Les forces afghanes, notamment déployées à Hérat (image), se sont montrées jusqu'ici peu combattives face aux talibans (Archives). © KEYSTONE/EPA/JALIL REZAYEE
Les forces afghanes, notamment déployées à Hérat (image), se sont montrées jusqu'ici peu combattives face aux talibans (Archives). © KEYSTONE/EPA/JALIL REZAYEE


Publié le 01.08.2021


Cadavres dans les rues, pluie de bombes, coupures d'électricité, habitants en fuite ou chassés de chez eux par les insurgés. Les combats entre talibans et forces afghanes, jusqu'ici limités aux zones rurales, ont gagné trois grandes villes d'Afghanistan.

A Lashkar Gah, capitale de la province méridionale du Helmand, talibans et forces afghanes s'affrontent "rue par rue", a raconté par téléphone à l'AFP Badshah Khan, un habitant. "Chaque minute, l'aviation bombarde la ville.

Chaque centimètre de la ville a été bombardé", poursuit-il, "il y a des cadavres dans les rues. Il y a des cadavres sur la place centrale", a-t-il ajouté. "Ceux qui ont pu ont fui la ville.

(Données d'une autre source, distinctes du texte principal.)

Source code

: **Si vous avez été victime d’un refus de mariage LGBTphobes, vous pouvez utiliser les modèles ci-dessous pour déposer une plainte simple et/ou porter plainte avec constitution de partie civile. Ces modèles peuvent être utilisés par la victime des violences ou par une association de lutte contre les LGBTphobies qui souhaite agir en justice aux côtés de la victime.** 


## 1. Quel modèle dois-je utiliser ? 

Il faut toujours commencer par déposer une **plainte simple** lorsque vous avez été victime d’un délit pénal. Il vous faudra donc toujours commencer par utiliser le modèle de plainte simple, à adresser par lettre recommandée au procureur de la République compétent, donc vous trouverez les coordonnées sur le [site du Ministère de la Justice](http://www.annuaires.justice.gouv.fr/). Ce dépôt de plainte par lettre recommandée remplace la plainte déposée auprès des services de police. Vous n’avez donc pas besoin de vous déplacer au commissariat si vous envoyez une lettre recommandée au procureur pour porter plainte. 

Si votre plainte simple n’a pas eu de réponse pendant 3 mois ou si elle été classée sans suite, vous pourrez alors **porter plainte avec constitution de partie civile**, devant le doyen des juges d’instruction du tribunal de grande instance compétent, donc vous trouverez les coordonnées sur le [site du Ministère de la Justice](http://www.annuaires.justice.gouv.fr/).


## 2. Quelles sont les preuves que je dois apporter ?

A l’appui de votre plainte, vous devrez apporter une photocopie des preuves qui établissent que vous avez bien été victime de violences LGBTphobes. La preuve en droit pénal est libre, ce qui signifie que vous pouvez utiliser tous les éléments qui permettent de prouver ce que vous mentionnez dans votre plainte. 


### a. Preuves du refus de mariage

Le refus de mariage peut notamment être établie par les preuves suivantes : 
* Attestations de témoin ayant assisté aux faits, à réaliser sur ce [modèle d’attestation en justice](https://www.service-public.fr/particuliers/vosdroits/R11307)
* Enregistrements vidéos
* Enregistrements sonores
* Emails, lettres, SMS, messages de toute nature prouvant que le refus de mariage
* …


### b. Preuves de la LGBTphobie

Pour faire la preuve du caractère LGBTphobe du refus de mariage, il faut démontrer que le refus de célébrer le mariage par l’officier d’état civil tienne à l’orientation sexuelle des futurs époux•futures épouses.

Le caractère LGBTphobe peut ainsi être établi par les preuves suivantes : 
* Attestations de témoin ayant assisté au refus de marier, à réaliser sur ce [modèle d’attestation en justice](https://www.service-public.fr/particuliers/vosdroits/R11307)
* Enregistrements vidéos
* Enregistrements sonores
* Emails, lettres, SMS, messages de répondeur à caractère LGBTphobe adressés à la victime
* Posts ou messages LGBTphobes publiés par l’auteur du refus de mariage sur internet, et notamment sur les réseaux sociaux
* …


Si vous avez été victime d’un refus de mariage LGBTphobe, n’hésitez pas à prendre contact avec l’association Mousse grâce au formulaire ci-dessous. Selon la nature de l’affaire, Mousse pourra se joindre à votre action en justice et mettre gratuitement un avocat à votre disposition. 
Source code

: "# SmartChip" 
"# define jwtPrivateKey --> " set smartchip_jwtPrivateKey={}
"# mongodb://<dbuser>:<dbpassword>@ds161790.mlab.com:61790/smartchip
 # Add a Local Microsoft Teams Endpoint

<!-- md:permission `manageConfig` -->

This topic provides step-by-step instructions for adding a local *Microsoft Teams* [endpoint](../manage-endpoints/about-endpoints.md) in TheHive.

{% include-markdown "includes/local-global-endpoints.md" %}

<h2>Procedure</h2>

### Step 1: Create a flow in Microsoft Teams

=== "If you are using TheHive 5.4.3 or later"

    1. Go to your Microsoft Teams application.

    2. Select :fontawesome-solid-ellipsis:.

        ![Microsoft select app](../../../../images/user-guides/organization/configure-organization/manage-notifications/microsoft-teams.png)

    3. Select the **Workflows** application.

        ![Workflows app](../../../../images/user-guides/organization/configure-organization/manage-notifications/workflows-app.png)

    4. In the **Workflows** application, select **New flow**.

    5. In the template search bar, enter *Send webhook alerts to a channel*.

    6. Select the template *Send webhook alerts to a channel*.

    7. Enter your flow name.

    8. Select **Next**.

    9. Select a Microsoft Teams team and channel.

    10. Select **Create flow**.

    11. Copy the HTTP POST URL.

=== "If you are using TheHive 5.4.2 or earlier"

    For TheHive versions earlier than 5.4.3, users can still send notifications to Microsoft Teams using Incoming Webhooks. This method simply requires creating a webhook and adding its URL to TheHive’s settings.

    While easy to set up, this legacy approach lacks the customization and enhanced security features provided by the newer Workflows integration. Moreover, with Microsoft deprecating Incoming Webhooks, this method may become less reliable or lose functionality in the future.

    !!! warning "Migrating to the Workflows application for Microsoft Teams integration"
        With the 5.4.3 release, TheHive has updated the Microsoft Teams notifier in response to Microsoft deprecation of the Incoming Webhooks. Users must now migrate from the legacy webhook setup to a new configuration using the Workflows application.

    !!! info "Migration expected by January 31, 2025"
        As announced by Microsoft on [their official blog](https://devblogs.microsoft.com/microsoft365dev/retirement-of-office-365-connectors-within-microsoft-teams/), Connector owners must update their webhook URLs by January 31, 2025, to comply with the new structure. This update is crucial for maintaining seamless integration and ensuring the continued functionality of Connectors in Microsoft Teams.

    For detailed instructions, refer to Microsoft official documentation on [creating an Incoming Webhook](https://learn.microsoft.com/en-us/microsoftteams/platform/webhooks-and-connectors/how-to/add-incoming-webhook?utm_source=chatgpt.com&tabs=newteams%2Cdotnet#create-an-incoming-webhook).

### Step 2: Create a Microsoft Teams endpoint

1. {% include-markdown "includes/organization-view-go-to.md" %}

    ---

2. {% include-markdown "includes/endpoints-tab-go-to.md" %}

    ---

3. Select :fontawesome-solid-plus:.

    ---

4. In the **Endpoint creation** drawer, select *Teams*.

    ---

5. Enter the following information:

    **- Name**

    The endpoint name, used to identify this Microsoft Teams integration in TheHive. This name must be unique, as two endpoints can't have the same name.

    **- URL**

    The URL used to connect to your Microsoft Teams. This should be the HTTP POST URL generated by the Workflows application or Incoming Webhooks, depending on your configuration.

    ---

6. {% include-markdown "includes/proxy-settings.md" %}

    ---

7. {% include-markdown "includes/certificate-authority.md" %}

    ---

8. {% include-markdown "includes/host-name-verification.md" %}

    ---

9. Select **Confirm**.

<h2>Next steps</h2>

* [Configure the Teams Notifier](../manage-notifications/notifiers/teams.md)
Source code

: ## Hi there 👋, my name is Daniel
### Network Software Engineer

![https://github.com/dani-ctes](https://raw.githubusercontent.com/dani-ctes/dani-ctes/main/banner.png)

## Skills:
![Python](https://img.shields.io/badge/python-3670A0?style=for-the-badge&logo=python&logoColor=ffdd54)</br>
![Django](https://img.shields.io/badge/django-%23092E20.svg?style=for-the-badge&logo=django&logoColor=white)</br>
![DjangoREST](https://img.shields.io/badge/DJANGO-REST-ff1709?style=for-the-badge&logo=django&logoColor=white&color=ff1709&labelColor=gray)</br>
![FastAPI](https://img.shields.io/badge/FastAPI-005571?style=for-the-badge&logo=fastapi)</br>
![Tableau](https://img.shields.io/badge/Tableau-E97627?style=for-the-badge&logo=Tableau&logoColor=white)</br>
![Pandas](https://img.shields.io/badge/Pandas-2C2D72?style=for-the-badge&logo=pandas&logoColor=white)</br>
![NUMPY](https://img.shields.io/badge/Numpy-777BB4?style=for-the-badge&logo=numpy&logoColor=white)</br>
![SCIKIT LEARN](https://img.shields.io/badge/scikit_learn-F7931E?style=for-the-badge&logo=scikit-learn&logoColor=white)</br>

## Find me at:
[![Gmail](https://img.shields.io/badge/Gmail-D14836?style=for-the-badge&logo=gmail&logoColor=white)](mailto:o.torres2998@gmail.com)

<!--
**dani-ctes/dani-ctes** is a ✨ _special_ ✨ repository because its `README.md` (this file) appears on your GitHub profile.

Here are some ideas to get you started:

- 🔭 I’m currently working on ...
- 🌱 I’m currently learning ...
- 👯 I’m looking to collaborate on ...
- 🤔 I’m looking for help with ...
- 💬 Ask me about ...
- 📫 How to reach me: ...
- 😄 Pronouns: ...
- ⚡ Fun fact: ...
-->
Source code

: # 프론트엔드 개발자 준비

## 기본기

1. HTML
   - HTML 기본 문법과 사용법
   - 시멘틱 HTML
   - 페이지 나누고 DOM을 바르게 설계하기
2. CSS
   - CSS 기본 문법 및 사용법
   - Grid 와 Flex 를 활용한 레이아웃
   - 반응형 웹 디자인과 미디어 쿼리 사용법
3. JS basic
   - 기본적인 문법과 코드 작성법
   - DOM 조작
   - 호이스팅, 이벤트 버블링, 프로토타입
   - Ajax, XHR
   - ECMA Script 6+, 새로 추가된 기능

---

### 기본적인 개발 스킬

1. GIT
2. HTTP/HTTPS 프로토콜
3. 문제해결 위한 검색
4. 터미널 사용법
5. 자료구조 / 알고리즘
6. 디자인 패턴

De nombreuses familles campent désormais, à la belle étoile, sur les rives de la rivière Helmand", à la sortie de la ville de 200'000 habitants.

Hazrat Omar Shirzad, autre habitant de Lashkar Gah, est furieux, après avoir été chassé de chez lui par les talibans afin qu'ils puissent s'y protéger des frappes de l'aviation afghane: "c'était le jour le plus triste de ma vie". "L'Emirat islamique (les talibans, ndlr) met le feu à la Terre et la République (les autorités afghanes) enflamment le ciel. Tout le monde se fiche de la nation", a lancé M. Shirzad, joint par l'AFP.

Avenir incertain

Dimanche en fin de journée, le gouvernement affirmait contrôler toujours Lashkar Gah, grâce à des frappes aériennes sans relâche, mais l'avenir de la ville semblait bien incertain.

Après s'être emparés depuis trois mois de vastes territoires ruraux à travers l'Afghanistan au cours d'une offensive éclair lancée à la faveur du retrait, désormais quasiment achevé, des troupes internationales, les talibans semblent tourner leurs forces vers des grandes villes.

Lors de leur offensive, les talibans n'ont rencontré que peu de résistance de la part des forces afghanes, retranchées dans les capitales provinciales qu'elles doivent désormais défendre becs et ongles.

Habitants en fuite

A Hérat, "la situation sécuritaire empire chaque jour", déplore Agha Reza, un commerçant de la grande ville de l'ouest du pays, forte de 600'000 habitants, "assiégée par les talibans" et qui, craint-il, pourrait bien tomber entre leurs mains.

Il regrette que les autorités ne distribuent pas d'armes aux miliciens d'Ismail Khan, vétéran de la lutte contre l'occupant soviétique (1979-1989) et puissant chef de guerre local antitalibans, qui prêtent main-forte aux forces afghanes, semblant faire plus confiance aux premiers qu'aux secondes.

"Depuis quatre jours, les combats sont très proches de la ville. L'activité est morte et la plupart des magasins sont fermés", explique-t-il, "la plupart des habitants ont fui, l'électricité va et vient, certaines routes sont coupées par les combats".

A l'école, dimanche, "seuls les garçons ont osé venir", raconte une enseignante d'Hérat ayant requis l'anonymat. "La nuit dernière, nous entendions beaucoup d'avions au-dessus de la ville".

Berceau du mouvement taliban

A Kandahar, la grande ville du sud, s'entassent, dans des camps de fortune hâtivement mis sur pied par les autorités, des milliers d'habitants des faubourgs, où les talibans harcèlent les forces afghanes depuis plusieurs semaines.

"Les talibans utilisent les domiciles des civils" pour se protéger, explique Khalid Hewadmal. Ces derniers jours, "ils nous ont ordonné de quitter nos maisons, disant que nous serions responsables" si quelque chose arrivait. "Des dizaines de familles, dont nous, sommes partis. Nous avions peur d'être pris dans les combats", ajoute-t-il.

Cette ville de 650'000 habitants, la deuxième d'Afghanistan, est le berceau du mouvement taliban. Ceux-ci en avaient fait l'épicentre de leur régime quand ils gouvernaient l'Afghanistan (1996-2001), imposant leur version ultrarigoriste de la loi islamique.

Le gouvernement afghan a jusqu'ici minimisé la valeur stratégique des conquêtes territoriales rurales des talibans. Mais la prise d'une ou plusieurs capitales provinciales pourraient porter un coup très dur à sa capacité à inverser la tendance sur le champ de bataille.